PROBLEM DESCRIPTION: If a line in the listing below contains "Indicates", return that line.

MATERIAL SHOWN:

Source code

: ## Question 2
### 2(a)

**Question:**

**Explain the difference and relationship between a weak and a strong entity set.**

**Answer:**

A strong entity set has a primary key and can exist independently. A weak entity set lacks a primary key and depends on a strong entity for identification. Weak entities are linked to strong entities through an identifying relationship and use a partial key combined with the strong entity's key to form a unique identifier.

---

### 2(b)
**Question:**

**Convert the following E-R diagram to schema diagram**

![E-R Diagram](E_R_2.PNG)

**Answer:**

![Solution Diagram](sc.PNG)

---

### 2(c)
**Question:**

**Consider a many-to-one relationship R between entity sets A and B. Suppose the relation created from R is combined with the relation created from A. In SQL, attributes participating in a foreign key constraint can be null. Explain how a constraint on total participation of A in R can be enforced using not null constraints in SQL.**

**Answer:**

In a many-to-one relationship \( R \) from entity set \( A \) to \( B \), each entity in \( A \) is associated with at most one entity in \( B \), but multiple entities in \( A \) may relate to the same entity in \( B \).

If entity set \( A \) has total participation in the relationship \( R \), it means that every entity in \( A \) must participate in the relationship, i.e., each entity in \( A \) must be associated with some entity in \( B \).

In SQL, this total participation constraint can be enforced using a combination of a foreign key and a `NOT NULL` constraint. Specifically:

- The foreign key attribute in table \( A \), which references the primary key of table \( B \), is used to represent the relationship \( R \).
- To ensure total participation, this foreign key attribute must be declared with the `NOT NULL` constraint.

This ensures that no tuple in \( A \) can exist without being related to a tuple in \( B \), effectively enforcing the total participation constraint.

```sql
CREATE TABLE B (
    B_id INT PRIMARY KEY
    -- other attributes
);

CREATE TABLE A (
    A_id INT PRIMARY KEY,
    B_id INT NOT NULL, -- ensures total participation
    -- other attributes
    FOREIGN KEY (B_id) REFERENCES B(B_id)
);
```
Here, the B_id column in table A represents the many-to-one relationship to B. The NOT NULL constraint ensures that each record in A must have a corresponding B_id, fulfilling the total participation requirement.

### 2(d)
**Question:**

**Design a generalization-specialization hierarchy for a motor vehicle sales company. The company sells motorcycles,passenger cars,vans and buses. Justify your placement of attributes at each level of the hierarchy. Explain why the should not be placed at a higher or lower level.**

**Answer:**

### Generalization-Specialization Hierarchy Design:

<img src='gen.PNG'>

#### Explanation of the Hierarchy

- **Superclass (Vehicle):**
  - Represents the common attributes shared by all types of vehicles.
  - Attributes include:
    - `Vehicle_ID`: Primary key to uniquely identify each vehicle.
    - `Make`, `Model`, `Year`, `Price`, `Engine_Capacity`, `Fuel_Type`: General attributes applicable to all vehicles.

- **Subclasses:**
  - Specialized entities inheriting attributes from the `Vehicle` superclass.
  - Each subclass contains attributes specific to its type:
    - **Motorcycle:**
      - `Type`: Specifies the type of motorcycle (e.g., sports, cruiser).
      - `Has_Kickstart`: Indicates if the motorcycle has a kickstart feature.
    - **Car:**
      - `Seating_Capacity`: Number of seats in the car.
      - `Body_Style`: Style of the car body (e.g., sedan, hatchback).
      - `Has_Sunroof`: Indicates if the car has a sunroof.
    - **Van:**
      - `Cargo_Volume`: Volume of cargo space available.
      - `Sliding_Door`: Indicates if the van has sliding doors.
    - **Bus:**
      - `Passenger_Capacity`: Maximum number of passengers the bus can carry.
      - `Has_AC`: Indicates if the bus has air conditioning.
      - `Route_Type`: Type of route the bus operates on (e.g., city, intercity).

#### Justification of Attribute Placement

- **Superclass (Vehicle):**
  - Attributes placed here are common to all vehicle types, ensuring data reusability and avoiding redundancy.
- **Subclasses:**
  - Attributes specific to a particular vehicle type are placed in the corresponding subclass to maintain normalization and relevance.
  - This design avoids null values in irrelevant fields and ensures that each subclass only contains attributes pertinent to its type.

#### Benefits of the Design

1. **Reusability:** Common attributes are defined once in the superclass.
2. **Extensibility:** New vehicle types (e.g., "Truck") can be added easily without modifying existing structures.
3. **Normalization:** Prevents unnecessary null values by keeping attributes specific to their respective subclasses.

TASK RESULT:
      - `Has_Kickstart`: Indicates if the motorcycle has a kickstart feature.
      - `Has_Sunroof`: Indicates if the car has a sunroof.
      - `Sliding_Door`: Indicates if the van has sliding doors.
      - `Has_AC`: Indicates if the bus has air conditioning.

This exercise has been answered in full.